## Task
Each line of the material below with the word "避免建立" is to be reported.

Task material section start

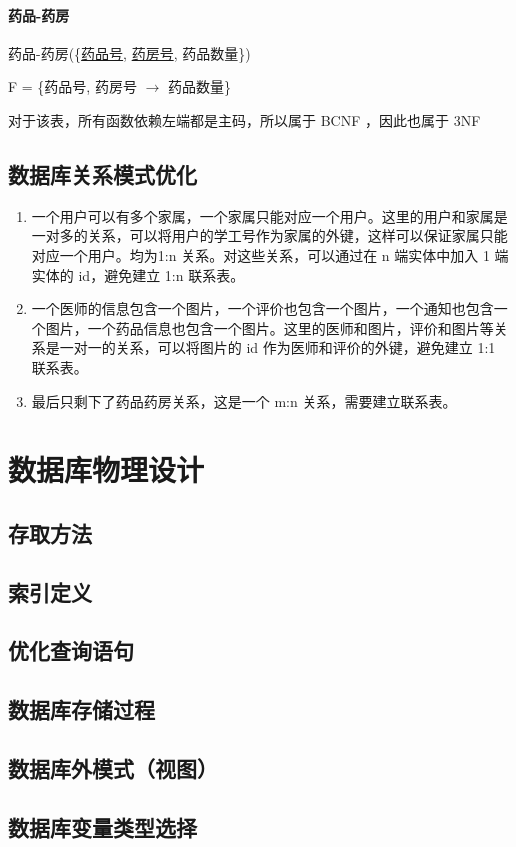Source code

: \documentclass{article}
\begin{document}
\paragraph{药品-药房}

药品-药房(\{\underline{药品号}, \underline{药房号}, 药品数量\})

F = \{药品号, 药房号 $\rightarrow$ 药品数量\}

对于该表，所有函数依赖左端都是主码，所以属于 BCNF ，因此也属于 3NF

\subsection{数据库关系模式优化}

\begin{enumerate}
    \item 一个用户可以有多个家属，一个家属只能对应一个用户。这里的用户和家属是一对多的关系，可以将用户的学工号作为家属的外键，这样可以保证家属只能对应一个用户。均为1:n 关系。对这些关系，可以通过在 n 端实体中加入 1 端实体的 id，避免建立 1:n 联系表。
    \item 一个医师的信息包含一个图片，一个评价也包含一个图片，一个通知也包含一个图片，一个药品信息也包含一个图片。这里的医师和图片，评价和图片等关系是一对一的关系，可以将图片的 id 作为医师和评价的外键，避免建立 1:1 联系表。
    \item 最后只剩下了药品药房关系，这是一个 m:n 关系，需要建立联系表。
\end{enumerate}

\section{数据库物理设计}

\subsection{存取方法}

\subsection{索引定义}

\subsection{优化查询语句}

\subsection{数据库存储过程}

\subsection{数据库外模式（视图）}

\subsection{数据库变量类型选择}
\end{document}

Task material section end

## Result
    \item 一个用户可以有多个家属，一个家属只能对应一个用户。这里的用户和家属是一对多的关系，可以将用户的学工号作为家属的外键，这样可以保证家属只能对应一个用户。均为1:n 关系。对这些关系，可以通过在 n 端实体中加入 1 端实体的 id，避免建立 1:n 联系表。
    \item 一个医师的信息包含一个图片，一个评价也包含一个图片，一个通知也包含一个图片，一个药品信息也包含一个图片。这里的医师和图片，评价和图片等关系是一对一的关系，可以将图片的 id 作为医师和评价的外键，避免建立 1:1 联系表。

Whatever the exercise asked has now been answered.